Mar 29 '22 15:03 bbimber

I think I see what's happening here. Using your example:

import anndata as ad

a = ad.read_h5ad("./outFile.h5ad")
a

AnnData object with n_obs × n_vars = 2700 × 13714
    obs: 'orig.ident', 'nCount_RNA', 'nFeature_RNA', 'seurat_annotations'
    var: '_index', 'features'

The obs_names are read correctly, while the var_names are not.

Checking how the dataframes have been encoded:

import h5py

f = h5py.File("outFile.h5ad")

dict(f["obs"].attrs)

{'_index': '_index',
 'column-order': array(['orig.ident', 'nCount_RNA', 'nFeature_RNA', 'seurat_annotations'],
       dtype=object),
 'encoding-type': 'dataframe',
 'encoding-version': '0.1.0'}

dict(f["var"].attrs)

{'_index': '_index', 'column-order': array(['features'], dtype=object)}

So, this is essentially the same issue as reported in #731. Basically, since dataframes were stored in a columnar format, anndata always annotated the hdf5 groups with an encoding type. However, we never checked for it, so it didn't matter for reading.

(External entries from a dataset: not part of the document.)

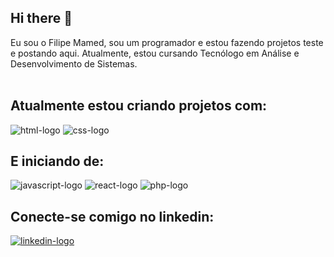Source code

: ## Hi there 👋

Eu sou o Filipe Mamed, sou um programador e estou fazendo projetos teste e postando aqui. Atualmente, estou cursando Tecnólogo em Análise e Desenvolvimento de Sistemas.
<br>
<br>

## Atualmente estou criando projetos com:

<img src="https://img.shields.io/badge/HTML5-E34F26?style=for-the-badge&logo=html5&logoColor=white" alt="html-logo"/>
<img src="https://img.shields.io/badge/CSS3-1572B6?style=for-the-badge&logo=css3&logoColor=white" alt="css-logo"/>

## E iniciando de:

<img src="https://img.shields.io/badge/JavaScript-F7DF1E?style=for-the-badge&logo=javascript&logoColor=black" alt="javascript-logo"/>

<img src="https://img.shields.io/badge/React-20232A?style=for-the-badge&logo=react&logoColor=61DAFBe" alt="react-logo"/>

<img src="https://img.shields.io/badge/PHP-777BB4?style=for-the-badge&logo=php&logoColor=white" alt="php-logo"/>

## Conecte-se comigo no linkedin:

<a href="https://www.linkedin.com/in/filipe-m-68a21827b/"><img src="https://img.shields.io/badge/LinkedIn-0077B5?style=for-the-badge&logo=linkedin&logoColor=white" alt="linkedin-logo"/>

Now that we are relying on that encoding info, and never wrote out a dataframe without it, we didn't account for "partially correct" written files in this release. Seurat disk should write this metadata, but I'll make a bug fix which works while complaining loudly about this. See the conversation on the other issue for more.

Mar 29 '22 16:03 ivirshup

This issue has been automatically marked as stale because it has not had recent activity. Please add a comment if you want to keep the issue open. Thank you for your contributions!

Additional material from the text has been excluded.